Distributed Pruning Towards Tiny Neural Networks in Federated Learning

Hong Huang,Lan Zhang,Chaoyue Sun,Ruogu Fang,Xiaoyong Yuan,Dapeng Wu
2023-07-11
Abstract:Neural network pruning is an essential technique for reducing the size and complexity of deep neural networks, enabling large-scale models on devices with limited resources. However, existing pruning approaches heavily rely on training data for guiding the pruning strategies, making them ineffective for federated learning over distributed and confidential datasets. Additionally, the memory- and computation-intensive pruning process becomes infeasible for recourse-constrained devices in federated learning. To address these challenges, we propose FedTiny, a distributed pruning framework for federated learning that generates specialized tiny models for memory- and computing-constrained devices.
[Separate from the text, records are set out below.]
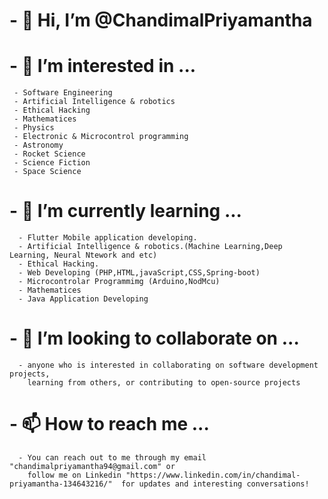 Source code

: # - 👋 Hi, I’m @ChandimalPriyamantha

# - 👀 I’m interested in ...
     - Software Engineering
     - Artificial Intelligence & robotics
     - Ethical Hacking
     - Mathematices
     - Physics
     - Electronic & Microcontrol programming
     - Astronomy
     - Rocket Science 
     - Science Fiction 
     - Space Science
  
# - 🌱 I’m currently learning ...
      - Flutter Mobile application developing.
      - Artificial Intelligence & robotics.(Machine Learning,Deep Learning, Neural Ntework and etc)
      - Ethical Hacking.
      - Web Developing (PHP,HTML,javaScript,CSS,Spring-boot)
      - Microcontrolar Programmimg (Arduino,NodMcu) 
      - Mathematices
      - Java Application Developing
      
# - 💞️ I’m looking to collaborate on ...
      - anyone who is interested in collaborating on software development projects, 
        learning from others, or contributing to open-source projects
        
# - 📫 How to reach me ...
      - You can reach out to me through my email "chandimalpriyamantha94@gmail.com" or 
        follow me on Linkedin "https://www.linkedin.com/in/chandimal-priyamantha-134643216/"  for updates and interesting conversations!
  
  
  


<!-- Proudly created with GPRM ( https://gprm.itsvg.in ) -->
     
<!---!

ChandimalPriyamantha/ChandimalPriyamantha is a ✨ special ✨ repository because its `README.md` (this file) appears on your GitHub profile.
You can click the Preview link to take a look at your changes.
--->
We introduce two key modules in FedTiny to adaptively search coarse- and finer-pruned specialized models to fit deployment scenarios with sparse and cheap local computation. First, an adaptive batch normalization selection module is designed to mitigate biases in pruning caused by the heterogeneity of local data. Second, a lightweight progressive pruning module aims to finer prune the models under strict memory and computational budgets, allowing the pruning policy for each layer to be gradually determined rather than evaluating the overall model structure. The experimental results demonstrate the effectiveness of FedTiny, which outperforms state-of-the-art approaches, particularly when compressing deep models to extremely sparse tiny models. FedTiny achieves an accuracy improvement of 2.61% while significantly reducing the computational cost by 95.91% and the memory footprint by 94.01% compared to state-of-the-art methods.
Machine Learning,Artificial Intelligence
What problem does this paper attempt to address?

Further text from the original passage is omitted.